Records contained in a dataset:

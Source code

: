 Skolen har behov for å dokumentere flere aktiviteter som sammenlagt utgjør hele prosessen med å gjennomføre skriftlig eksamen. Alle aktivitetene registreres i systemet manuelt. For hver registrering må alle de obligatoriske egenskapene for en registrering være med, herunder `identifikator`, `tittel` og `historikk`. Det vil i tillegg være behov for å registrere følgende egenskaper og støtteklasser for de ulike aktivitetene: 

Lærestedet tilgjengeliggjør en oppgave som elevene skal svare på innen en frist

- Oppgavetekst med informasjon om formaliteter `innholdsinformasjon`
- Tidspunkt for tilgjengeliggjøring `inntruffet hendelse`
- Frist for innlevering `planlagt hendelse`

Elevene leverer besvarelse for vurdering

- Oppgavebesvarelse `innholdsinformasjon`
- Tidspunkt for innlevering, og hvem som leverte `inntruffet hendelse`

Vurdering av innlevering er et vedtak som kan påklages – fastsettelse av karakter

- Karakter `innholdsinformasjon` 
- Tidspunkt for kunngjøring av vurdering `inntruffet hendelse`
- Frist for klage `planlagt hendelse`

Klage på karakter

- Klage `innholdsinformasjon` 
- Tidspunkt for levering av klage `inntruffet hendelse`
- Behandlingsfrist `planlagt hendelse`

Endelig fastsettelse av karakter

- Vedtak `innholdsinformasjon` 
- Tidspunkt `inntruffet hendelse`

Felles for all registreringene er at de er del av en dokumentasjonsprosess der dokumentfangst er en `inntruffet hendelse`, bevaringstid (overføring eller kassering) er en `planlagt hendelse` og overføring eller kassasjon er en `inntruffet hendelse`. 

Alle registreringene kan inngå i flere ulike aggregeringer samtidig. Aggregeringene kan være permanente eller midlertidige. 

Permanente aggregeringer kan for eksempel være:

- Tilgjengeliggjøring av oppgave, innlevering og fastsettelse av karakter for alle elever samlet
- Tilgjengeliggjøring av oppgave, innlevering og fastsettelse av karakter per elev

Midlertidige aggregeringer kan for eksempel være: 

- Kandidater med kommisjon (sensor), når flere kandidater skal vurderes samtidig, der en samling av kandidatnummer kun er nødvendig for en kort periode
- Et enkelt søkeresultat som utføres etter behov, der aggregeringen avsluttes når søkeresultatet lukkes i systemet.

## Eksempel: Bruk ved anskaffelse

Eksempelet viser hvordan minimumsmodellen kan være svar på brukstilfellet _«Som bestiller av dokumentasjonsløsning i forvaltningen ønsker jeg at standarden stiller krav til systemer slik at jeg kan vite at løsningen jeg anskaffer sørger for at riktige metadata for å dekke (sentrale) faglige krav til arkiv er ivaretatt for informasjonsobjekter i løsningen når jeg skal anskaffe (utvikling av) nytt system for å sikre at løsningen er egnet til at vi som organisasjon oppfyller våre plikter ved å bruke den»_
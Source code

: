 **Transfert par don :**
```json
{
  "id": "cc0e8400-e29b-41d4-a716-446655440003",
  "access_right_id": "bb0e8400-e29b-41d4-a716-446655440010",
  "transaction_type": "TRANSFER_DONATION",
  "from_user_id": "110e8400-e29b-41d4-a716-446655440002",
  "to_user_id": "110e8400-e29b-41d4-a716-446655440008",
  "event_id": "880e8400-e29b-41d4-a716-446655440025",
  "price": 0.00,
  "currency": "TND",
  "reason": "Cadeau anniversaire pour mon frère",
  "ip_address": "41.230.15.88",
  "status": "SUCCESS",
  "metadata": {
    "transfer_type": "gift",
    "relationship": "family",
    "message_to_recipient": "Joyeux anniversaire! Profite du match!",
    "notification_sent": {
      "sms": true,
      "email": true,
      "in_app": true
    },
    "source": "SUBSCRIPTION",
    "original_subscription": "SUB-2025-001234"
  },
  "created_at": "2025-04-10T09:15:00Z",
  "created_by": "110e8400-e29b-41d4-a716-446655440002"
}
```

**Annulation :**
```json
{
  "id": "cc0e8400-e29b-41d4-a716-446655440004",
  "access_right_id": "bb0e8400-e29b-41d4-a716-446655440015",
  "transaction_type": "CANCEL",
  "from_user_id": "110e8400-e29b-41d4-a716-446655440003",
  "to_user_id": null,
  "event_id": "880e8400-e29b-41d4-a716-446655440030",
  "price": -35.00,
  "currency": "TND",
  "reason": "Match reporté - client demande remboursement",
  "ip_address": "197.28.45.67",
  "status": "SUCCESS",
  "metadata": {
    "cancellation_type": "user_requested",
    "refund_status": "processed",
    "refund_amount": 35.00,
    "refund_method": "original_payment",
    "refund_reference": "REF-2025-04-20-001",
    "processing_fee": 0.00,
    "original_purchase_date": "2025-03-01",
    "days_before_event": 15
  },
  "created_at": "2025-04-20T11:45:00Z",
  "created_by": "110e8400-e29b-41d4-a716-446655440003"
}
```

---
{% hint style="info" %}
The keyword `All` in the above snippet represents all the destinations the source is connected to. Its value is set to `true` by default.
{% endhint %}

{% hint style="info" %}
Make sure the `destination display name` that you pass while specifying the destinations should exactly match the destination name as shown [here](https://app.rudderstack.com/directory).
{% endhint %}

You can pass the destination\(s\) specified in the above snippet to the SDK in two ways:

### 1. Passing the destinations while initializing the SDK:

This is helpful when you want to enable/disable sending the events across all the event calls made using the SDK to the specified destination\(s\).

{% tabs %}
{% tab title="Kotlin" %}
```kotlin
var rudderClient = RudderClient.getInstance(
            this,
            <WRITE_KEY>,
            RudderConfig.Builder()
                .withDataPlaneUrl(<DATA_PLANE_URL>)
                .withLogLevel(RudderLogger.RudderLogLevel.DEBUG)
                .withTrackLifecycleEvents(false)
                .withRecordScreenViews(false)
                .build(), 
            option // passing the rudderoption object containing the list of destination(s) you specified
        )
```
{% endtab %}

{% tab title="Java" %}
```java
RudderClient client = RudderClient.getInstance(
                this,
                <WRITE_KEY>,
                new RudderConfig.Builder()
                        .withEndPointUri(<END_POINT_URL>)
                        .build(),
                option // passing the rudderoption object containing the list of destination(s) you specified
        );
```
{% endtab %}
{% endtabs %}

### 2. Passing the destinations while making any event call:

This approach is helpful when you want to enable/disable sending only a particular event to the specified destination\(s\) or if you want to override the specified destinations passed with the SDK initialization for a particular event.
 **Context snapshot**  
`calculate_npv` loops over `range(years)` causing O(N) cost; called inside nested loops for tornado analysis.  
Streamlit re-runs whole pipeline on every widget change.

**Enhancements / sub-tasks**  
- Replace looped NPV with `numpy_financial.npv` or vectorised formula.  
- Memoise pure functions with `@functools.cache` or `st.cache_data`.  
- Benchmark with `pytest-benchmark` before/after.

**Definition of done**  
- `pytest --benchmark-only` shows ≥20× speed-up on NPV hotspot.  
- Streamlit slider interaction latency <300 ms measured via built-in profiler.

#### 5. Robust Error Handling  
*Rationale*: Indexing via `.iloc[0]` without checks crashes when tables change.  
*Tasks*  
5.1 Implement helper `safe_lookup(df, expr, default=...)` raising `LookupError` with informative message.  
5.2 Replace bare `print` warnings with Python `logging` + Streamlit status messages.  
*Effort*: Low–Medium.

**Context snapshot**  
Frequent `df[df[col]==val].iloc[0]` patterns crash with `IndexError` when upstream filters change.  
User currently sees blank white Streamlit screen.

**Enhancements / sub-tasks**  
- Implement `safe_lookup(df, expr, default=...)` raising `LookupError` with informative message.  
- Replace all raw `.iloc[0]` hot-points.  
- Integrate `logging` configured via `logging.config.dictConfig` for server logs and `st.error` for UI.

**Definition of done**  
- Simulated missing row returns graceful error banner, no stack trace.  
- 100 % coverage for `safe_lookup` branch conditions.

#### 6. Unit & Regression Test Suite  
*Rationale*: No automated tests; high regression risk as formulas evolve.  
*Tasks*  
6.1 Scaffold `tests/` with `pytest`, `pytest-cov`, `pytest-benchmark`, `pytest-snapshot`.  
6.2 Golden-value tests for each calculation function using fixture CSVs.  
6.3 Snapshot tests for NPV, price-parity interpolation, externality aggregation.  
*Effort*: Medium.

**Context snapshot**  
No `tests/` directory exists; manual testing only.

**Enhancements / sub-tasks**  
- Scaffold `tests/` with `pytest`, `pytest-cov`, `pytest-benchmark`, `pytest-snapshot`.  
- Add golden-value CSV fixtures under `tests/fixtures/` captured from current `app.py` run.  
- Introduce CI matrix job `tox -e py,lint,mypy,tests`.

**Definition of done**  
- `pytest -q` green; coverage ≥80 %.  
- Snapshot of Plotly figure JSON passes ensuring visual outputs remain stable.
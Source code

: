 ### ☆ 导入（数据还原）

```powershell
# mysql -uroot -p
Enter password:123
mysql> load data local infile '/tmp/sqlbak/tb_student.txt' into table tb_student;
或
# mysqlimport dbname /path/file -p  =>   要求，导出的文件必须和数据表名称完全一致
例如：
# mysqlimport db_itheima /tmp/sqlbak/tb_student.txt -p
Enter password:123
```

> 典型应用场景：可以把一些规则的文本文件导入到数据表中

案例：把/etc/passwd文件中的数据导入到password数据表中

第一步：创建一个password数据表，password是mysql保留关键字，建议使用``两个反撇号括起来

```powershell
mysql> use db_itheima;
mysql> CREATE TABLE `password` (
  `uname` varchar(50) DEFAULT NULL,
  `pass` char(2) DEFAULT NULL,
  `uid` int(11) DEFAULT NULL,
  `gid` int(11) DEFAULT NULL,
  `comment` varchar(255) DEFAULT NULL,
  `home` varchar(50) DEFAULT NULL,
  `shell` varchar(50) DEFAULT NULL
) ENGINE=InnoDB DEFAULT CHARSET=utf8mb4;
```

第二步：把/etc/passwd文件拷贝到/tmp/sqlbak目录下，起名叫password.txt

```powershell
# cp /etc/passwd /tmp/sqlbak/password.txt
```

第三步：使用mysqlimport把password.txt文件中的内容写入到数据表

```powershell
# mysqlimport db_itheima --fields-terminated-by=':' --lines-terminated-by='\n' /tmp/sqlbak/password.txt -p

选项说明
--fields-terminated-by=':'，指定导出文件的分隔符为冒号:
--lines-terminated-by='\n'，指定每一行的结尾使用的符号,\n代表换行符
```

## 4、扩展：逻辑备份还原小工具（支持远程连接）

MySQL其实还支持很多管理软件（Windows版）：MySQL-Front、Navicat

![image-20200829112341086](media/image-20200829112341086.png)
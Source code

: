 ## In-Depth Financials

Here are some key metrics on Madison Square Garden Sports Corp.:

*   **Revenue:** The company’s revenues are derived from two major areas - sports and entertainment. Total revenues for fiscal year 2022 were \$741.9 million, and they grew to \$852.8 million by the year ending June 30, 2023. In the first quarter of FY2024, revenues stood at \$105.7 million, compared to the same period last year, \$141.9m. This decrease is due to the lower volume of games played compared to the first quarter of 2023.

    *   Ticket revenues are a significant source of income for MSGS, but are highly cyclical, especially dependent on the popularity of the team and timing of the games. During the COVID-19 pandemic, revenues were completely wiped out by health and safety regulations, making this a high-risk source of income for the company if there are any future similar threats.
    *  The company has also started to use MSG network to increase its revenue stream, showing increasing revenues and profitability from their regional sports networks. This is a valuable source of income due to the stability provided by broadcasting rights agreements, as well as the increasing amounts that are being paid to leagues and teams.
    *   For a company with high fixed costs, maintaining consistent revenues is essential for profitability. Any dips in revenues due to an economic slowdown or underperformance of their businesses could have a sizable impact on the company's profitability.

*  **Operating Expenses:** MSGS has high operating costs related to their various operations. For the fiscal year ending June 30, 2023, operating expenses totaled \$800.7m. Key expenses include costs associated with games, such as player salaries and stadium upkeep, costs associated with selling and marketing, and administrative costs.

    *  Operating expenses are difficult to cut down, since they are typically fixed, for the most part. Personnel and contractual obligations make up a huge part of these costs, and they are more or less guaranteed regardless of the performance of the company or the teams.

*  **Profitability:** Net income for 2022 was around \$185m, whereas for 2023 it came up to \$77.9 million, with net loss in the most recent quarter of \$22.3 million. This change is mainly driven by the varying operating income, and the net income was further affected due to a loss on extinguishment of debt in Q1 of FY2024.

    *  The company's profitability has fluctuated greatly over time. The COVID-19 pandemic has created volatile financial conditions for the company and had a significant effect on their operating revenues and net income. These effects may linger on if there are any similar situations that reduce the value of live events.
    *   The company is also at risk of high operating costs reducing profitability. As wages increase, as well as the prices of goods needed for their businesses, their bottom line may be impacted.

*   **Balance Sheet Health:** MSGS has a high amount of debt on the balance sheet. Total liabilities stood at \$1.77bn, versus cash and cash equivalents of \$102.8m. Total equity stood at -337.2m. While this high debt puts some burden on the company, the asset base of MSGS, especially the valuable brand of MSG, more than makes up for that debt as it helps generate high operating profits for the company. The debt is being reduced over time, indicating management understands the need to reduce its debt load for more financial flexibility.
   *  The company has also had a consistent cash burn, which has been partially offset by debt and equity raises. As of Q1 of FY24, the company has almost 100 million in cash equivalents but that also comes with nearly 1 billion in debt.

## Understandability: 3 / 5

About this task:
Reproduce exactly the lines that run from the start of the records to the line with "- Oppgavetekst med", both included.

Solved exercise:
Source code

: Skolen har behov for å dokumentere flere aktiviteter som sammenlagt utgjør hele prosessen med å gjennomføre skriftlig eksamen. Alle aktivitetene registreres i systemet manuelt. For hver registrering må alle de obligatoriske egenskapene for en registrering være med, herunder `identifikator`, `tittel` og `historikk`. Det vil i tillegg være behov for å registrere følgende egenskaper og støtteklasser for de ulike aktivitetene: 

Lærestedet tilgjengeliggjør en oppgave som elevene skal svare på innen en frist

- Oppgavetekst med informasjon om formaliteter `innholdsinformasjon`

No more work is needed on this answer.